+++ DATA SHOWN

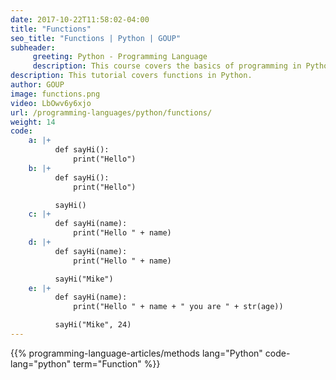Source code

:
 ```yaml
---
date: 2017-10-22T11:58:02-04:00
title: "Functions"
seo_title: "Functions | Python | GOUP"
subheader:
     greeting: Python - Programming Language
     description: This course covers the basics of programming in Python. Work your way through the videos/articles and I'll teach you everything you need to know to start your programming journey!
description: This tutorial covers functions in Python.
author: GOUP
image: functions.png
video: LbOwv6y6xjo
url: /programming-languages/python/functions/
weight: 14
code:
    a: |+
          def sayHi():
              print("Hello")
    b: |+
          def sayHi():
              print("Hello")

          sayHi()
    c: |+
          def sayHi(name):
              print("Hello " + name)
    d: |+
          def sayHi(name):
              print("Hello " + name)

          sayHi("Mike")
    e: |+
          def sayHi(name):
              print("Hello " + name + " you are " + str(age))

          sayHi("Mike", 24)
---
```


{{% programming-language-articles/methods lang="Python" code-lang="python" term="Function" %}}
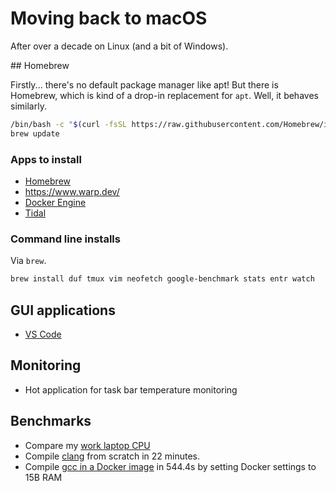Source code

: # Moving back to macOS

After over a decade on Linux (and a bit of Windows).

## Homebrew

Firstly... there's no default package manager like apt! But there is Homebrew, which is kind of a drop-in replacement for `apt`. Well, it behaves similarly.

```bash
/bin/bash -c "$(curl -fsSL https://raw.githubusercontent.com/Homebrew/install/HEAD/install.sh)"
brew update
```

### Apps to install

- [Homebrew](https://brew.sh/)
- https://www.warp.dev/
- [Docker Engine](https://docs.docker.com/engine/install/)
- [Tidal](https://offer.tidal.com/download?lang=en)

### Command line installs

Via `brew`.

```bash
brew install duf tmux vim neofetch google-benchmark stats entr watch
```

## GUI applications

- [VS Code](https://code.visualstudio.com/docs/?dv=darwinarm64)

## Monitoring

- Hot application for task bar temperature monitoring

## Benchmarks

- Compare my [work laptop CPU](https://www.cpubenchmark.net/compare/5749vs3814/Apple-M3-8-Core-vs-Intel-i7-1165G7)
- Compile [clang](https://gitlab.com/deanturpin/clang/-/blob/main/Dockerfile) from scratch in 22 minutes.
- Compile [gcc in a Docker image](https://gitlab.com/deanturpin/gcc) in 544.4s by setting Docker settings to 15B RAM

++++++
+++ DATA SHOWN

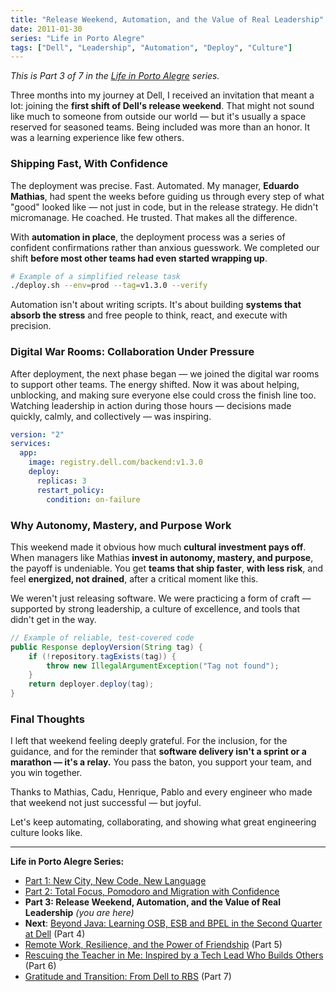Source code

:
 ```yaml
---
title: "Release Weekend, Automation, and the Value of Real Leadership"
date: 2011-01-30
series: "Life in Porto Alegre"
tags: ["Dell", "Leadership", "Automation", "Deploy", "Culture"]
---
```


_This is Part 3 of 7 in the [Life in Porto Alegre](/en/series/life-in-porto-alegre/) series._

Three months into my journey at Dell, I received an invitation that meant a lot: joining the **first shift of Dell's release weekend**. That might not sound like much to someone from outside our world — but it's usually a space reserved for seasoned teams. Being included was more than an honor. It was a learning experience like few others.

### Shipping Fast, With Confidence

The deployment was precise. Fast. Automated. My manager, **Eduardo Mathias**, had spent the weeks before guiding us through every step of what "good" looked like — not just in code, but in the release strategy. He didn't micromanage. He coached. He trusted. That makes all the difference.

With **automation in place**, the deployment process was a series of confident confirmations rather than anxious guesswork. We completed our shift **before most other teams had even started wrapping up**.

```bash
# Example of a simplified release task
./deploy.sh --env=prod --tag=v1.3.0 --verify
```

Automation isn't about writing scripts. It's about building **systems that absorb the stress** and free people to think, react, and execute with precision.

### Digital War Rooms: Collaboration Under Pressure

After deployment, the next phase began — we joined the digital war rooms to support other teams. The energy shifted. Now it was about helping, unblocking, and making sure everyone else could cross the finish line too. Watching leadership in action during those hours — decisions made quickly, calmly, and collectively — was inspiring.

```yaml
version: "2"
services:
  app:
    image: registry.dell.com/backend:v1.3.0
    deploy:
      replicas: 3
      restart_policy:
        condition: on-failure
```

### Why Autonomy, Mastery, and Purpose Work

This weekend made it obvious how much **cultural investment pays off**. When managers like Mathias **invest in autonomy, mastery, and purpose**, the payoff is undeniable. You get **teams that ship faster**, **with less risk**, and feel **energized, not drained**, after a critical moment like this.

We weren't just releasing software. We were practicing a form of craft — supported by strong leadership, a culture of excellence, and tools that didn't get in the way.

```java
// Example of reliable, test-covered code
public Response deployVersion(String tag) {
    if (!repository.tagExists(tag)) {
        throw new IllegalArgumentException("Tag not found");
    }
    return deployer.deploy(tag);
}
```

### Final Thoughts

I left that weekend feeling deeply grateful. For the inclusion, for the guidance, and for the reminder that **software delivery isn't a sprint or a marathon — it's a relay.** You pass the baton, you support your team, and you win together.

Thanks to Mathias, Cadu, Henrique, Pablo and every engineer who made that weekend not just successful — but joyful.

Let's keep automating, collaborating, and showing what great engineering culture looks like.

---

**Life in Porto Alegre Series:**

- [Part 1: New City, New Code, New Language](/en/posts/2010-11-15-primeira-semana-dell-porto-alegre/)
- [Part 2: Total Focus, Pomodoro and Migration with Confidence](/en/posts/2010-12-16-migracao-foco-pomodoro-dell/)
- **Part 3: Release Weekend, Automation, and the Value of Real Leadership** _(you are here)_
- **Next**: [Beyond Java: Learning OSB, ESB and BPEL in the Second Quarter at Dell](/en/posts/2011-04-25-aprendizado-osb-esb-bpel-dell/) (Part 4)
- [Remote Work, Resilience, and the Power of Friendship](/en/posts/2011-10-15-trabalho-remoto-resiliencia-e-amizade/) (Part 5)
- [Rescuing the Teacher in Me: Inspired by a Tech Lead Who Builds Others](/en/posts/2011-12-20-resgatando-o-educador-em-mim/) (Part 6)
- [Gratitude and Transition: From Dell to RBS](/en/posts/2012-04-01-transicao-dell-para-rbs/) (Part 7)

++++++
+++ DATA SHOWN

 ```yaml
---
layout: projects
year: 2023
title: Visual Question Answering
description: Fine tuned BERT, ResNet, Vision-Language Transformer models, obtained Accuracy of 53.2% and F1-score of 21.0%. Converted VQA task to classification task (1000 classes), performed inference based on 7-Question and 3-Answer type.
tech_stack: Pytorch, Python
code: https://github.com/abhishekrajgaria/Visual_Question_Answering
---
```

++++++

• **EXERCISE INSTRUCTIONS**: List, from the entries above, every line in which the word "gitlab" shows up.

• **OUTPUT BELOW**:
- Compile [clang](https://gitlab.com/deanturpin/clang/-/blob/main/Dockerfile) from scratch in 22 minutes.
- Compile [gcc in a Docker image](https://gitlab.com/deanturpin/gcc) in 544.4s by setting Docker settings to 15B RAM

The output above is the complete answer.